*Data listing*
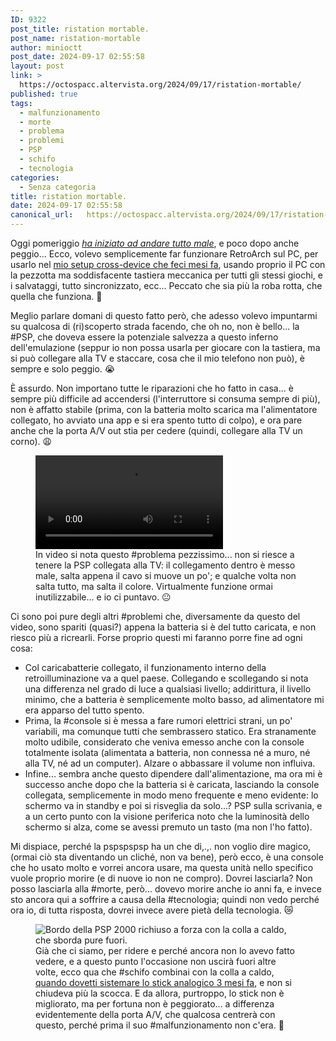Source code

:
 ```yaml
---
ID: 9322
post_title: ristation mortable.
post_name: ristation-mortable
author: minioctt
post_date: 2024-09-17 02:55:58
layout: post
link: >
  https://octospacc.altervista.org/2024/09/17/ristation-mortable/
published: true
tags:
  - malfunzionamento
  - morte
  - problema
  - problemi
  - PSP
  - schifo
  - tecnologia
categories:
  - Senza categoria
title: ristation mortable.
date: 2024-09-17 02:55:58
canonical_url:   https://octospacc.altervista.org/2024/09/17/ristation-mortable/
---
```

<!-- wp:paragraph -->
<p>Oggi pomeriggio <a href="https://www.youtube.com/watch?v=zB_q1I0leoI"><em>ha iniziato ad andare tutto male</em></a>, e poco dopo anche peggio... Ecco, volevo semplicemente far funzionare RetroArch sul PC, per usarlo nel <a href="https://t.me/c/1383332798/20513">mio setup cross-device che feci mesi fa</a>, usando proprio il PC con la pezzotta ma soddisfacente tastiera meccanica per tutti gli stessi giochi, e i salvataggi, tutto sincronizzato, ecc... Peccato che sia più la roba rotta, che quella che funziona. 🥲</p>
<!-- /wp:paragraph -->

<!-- wp:paragraph -->
<p>Meglio parlare domani di questo fatto però, che adesso volevo impuntarmi su qualcosa di (ri)scoperto strada facendo, che oh no, non è bello... la #PSP, che doveva essere la potenziale salvezza a questo inferno dell'emulazione (seppur io non possa usarla per giocare con la tastiera, ma si può collegare alla TV e staccare, cosa che il mio telefono non può), è sempre e solo peggio. 😭</p>
<!-- /wp:paragraph -->

<!-- wp:paragraph -->
<p>È assurdo. Non importano tutte le riparazioni che ho fatto in casa... è sempre più difficile ad accendersi (l'interruttore si consuma sempre di più), non è affatto stabile (prima, con la batteria molto scarica ma l'alimentatore collegato, ho avviato una app e si era spento tutto di colpo), e ora pare anche che la porta A/V out stia per cedere (quindi, collegare alla TV un corno). 😩</p>
<!-- /wp:paragraph -->

<!-- wp:paragraph -->
<p></p>
<!-- /wp:paragraph -->

<!-- wp:video {"id":9330} -->
<figure class="wp-block-video"><video controls src="{{site.cdnurl}}/assets/uploads/2024/09/Sony-PlayStation-MORTABLE-PSP.mp4"></video><figcaption class="wp-element-caption">In video si nota questo #problema pezzissimo... non si riesce a tenere la PSP collegata alla TV: il collegamento dentro è messo male, salta appena il cavo si muove un po'; e qualche volta non salta tutto, ma salta il colore. Virtualmente funzione ormai inutilizzabile... e io ci puntavo. 😐</figcaption></figure>
<!-- /wp:video -->

<!-- wp:paragraph -->
<p></p>
<!-- /wp:paragraph -->

<!-- wp:paragraph -->
<p>Ci sono poi pure degli altri #problemi che, diversamente da questo del video, sono spariti (quasi?) appena la batteria si è del tutto caricata, e non riesco più a ricrearli. Forse proprio questi mi faranno porre fine ad ogni cosa:</p>
<!-- /wp:paragraph -->

<!-- wp:list -->
<ul><!-- wp:list-item -->
<li>Col caricabatterie collegato, il funzionamento interno della retroilluminazione va a quel paese. Collegando e scollegando si nota una differenza nel grado di luce a qualsiasi livello; addirittura, il livello minimo, che a batteria è semplicemente molto basso, ad alimentatore mi era apparso del tutto spento.</li>
<!-- /wp:list-item -->

<!-- wp:list-item -->
<li>Prima, la #console si è messa a fare rumori elettrici strani, un po' variabili, ma comunque tutti che sembrassero statico. Era stranamente molto udibile, considerato che veniva emesso anche con la console totalmente isolata (alimentata a batteria, non connessa né a muro, né alla TV, né ad un computer). Alzare o abbassare il volume non influiva.</li>
<!-- /wp:list-item -->

<!-- wp:list-item -->
<li>Infine... sembra anche questo dipendere dall'alimentazione, ma ora mi è successo anche dopo che la batteria si è caricata, lasciando la console collegata, semplicemente in modo meno frequente e meno evidente: lo schermo va in standby e poi si risveglia da solo...? PSP sulla scrivania, e a un certo punto con la visione periferica noto che la luminosità dello schermo si alza, come se avessi premuto un tasto (ma non l'ho fatto).</li>
<!-- /wp:list-item --></ul>
<!-- /wp:list -->

<!-- wp:paragraph -->
<p>Mi dispiace, perché la pspspspsp ha un che di,.,. non voglio dire magico, (ormai ciò sta diventando un cliché, non va bene), però ecco, è una console che ho usato molto e vorrei ancora usare, ma questa unità nello specifico vuole proprio morire (e di nuove io non ne compro). Dovrei lasciarla? Non posso lasciarla alla #morte, però... dovevo morire anche io anni fa, e invece sto ancora qui a soffrire a causa della #tecnologia; quindi non vedo perché ora io, di tutta risposta, dovrei invece avere pietà della tecnologia. 😿</p>
<!-- /wp:paragraph -->

<!-- wp:paragraph -->
<p></p>
<!-- /wp:paragraph -->

<!-- wp:image {"id":6367,"sizeSlug":"large","linkDestination":"none"} -->
<figure class="wp-block-image size-large"><img src="{{site.cdnurl}}/assets/uploads/2024/06/wp-17178835479082153765356243861753-960x960.jpg" alt="Bordo della PSP 2000 richiuso a forza con la colla a caldo, che sborda pure fuori." class="wp-image-6367"/><figcaption class="wp-element-caption">Già che ci siamo, per ridere e perché ancora non lo avevo fatto vedere, e a questo punto l'occasione non uscirà fuori altre volte, ecco qua che #schifo combinai con la colla a caldo, <a href="/microblog-mirror/2024/06/10/playstation-mortable/">quando dovetti sistemare lo stick analogico 3 mesi fa</a>, e non si chiudeva più la scocca. E da allora, purtroppo, lo stick non è migliorato, ma per fortuna non è peggiorato... a differenza evidentemente della porta A/V, che qualcosa centrerà con questo, perché prima il suo #malfunzionamento non c'era. 💩</figcaption></figure>
<!-- /wp:image -->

*Work to complete*
The finished answer is an exact repetition of the listing, with every picture removed.

*Exercise solution*
Source code

:
 ```yaml
---
ID: 9322
post_title: ristation mortable.
post_name: ristation-mortable
author: minioctt
post_date: 2024-09-17 02:55:58
layout: post
link: >
  https://octospacc.altervista.org/2024/09/17/ristation-mortable/
published: true
tags:
  - malfunzionamento
  - morte
  - problema
  - problemi
  - PSP
  - schifo
  - tecnologia
categories:
  - Senza categoria
title: ristation mortable.
date: 2024-09-17 02:55:58
canonical_url:   https://octospacc.altervista.org/2024/09/17/ristation-mortable/
---
```

<!-- wp:paragraph -->
<p>Oggi pomeriggio <a href="https://www.youtube.com/watch?v=zB_q1I0leoI"><em>ha iniziato ad andare tutto male</em></a>, e poco dopo anche peggio... Ecco, volevo semplicemente far funzionare RetroArch sul PC, per usarlo nel <a href="https://t.me/c/1383332798/20513">mio setup cross-device che feci mesi fa</a>, usando proprio il PC con la pezzotta ma soddisfacente tastiera meccanica per tutti gli stessi giochi, e i salvataggi, tutto sincronizzato, ecc... Peccato che sia più la roba rotta, che quella che funziona. 🥲</p>
<!-- /wp:paragraph -->

<!-- wp:paragraph -->
<p>Meglio parlare domani di questo fatto però, che adesso volevo impuntarmi su qualcosa di (ri)scoperto strada facendo, che oh no, non è bello... la #PSP, che doveva essere la potenziale salvezza a questo inferno dell'emulazione (seppur io non possa usarla per giocare con la tastiera, ma si può collegare alla TV e staccare, cosa che il mio telefono non può), è sempre e solo peggio. 😭</p>
<!-- /wp:paragraph -->

<!-- wp:paragraph -->
<p>È assurdo. Non importano tutte le riparazioni che ho fatto in casa... è sempre più difficile ad accendersi (l'interruttore si consuma sempre di più), non è affatto stabile (prima, con la batteria molto scarica ma l'alimentatore collegato, ho avviato una app e si era spento tutto di colpo), e ora pare anche che la porta A/V out stia per cedere (quindi, collegare alla TV un corno). 😩</p>
<!-- /wp:paragraph -->

<!-- wp:paragraph -->
<p></p>
<!-- /wp:paragraph -->

<!-- wp:video {"id":9330} -->
<figure class="wp-block-video"><video controls src="{{site.cdnurl}}/assets/uploads/2024/09/Sony-PlayStation-MORTABLE-PSP.mp4"></video><figcaption class="wp-element-caption">In video si nota questo #problema pezzissimo... non si riesce a tenere la PSP collegata alla TV: il collegamento dentro è messo male, salta appena il cavo si muove un po'; e qualche volta non salta tutto, ma salta il colore. Virtualmente funzione ormai inutilizzabile... e io ci puntavo. 😐</figcaption></figure>
<!-- /wp:video -->

<!-- wp:paragraph -->
<p></p>
<!-- /wp:paragraph -->

<!-- wp:paragraph -->
<p>Ci sono poi pure degli altri #problemi che, diversamente da questo del video, sono spariti (quasi?) appena la batteria si è del tutto caricata, e non riesco più a ricrearli. Forse proprio questi mi faranno porre fine ad ogni cosa:</p>
<!-- /wp:paragraph -->

<!-- wp:list -->
<ul><!-- wp:list-item -->
<li>Col caricabatterie collegato, il funzionamento interno della retroilluminazione va a quel paese. Collegando e scollegando si nota una differenza nel grado di luce a qualsiasi livello; addirittura, il livello minimo, che a batteria è semplicemente molto basso, ad alimentatore mi era apparso del tutto spento.</li>
<!-- /wp:list-item -->

<!-- wp:list-item -->
<li>Prima, la #console si è messa a fare rumori elettrici strani, un po' variabili, ma comunque tutti che sembrassero statico. Era stranamente molto udibile, considerato che veniva emesso anche con la console totalmente isolata (alimentata a batteria, non connessa né a muro, né alla TV, né ad un computer). Alzare o abbassare il volume non influiva.</li>
<!-- /wp:list-item -->

<!-- wp:list-item -->
<li>Infine... sembra anche questo dipendere dall'alimentazione, ma ora mi è successo anche dopo che la batteria si è caricata, lasciando la console collegata, semplicemente in modo meno frequente e meno evidente: lo schermo va in standby e poi si risveglia da solo...? PSP sulla scrivania, e a un certo punto con la visione periferica noto che la luminosità dello schermo si alza, come se avessi premuto un tasto (ma non l'ho fatto).</li>
<!-- /wp:list-item --></ul>
<!-- /wp:list -->

<!-- wp:paragraph -->
<p>Mi dispiace, perché la pspspspsp ha un che di,.,. non voglio dire magico, (ormai ciò sta diventando un cliché, non va bene), però ecco, è una console che ho usato molto e vorrei ancora usare, ma questa unità nello specifico vuole proprio morire (e di nuove io non ne compro). Dovrei lasciarla? Non posso lasciarla alla #morte, però... dovevo morire anche io anni fa, e invece sto ancora qui a soffrire a causa della #tecnologia; quindi non vedo perché ora io, di tutta risposta, dovrei invece avere pietà della tecnologia. 😿</p>
<!-- /wp:paragraph -->

<!-- wp:paragraph -->
<p></p>
<!-- /wp:paragraph -->

<!-- wp:image {"id":6367,"sizeSlug":"large","linkDestination":"none"} -->
<figure class="wp-block-image size-large"><img src="{{site.cdnurl}}/assets/uploads/2024/06/wp-17178835479082153765356243861753-960x960.jpg" alt="Bordo della PSP 2000 richiuso a forza con la colla a caldo, che sborda pure fuori." class="wp-image-6367"/><figcaption class="wp-element-caption">Già che ci siamo, per ridere e perché ancora non lo avevo fatto vedere, e a questo punto l'occasione non uscirà fuori altre volte, ecco qua che #schifo combinai con la colla a caldo, <a href="/microblog-mirror/2024/06/10/playstation-mortable/">quando dovetti sistemare lo stick analogico 3 mesi fa</a>, e non si chiudeva più la scocca. E da allora, purtroppo, lo stick non è migliorato, ma per fortuna non è peggiorato... a differenza evidentemente della porta A/V, che qualcosa centrerà con questo, perché prima il suo #malfunzionamento non c'era. 💩</figcaption></figure>
<!-- /wp:image -->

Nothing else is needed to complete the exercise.